» **TASK PROMPT**: Your answer should consist of each line below that includes the word "Questions".

───

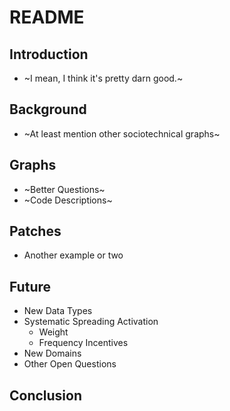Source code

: # README

## Introduction
- ~I mean, I think it's pretty darn good.~

## Background
- ~At least mention other sociotechnical graphs~

## Graphs
- ~Better Questions~
- ~Code Descriptions~

## Patches
- Another example or two

## Future
- New Data Types
- Systematic Spreading Activation
  * Weight
  * Frequency Incentives
- New Domains
- Other Open Questions

## Conclusion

───

» **RESULT BELOW**:
- ~Better Questions~
- Other Open Questions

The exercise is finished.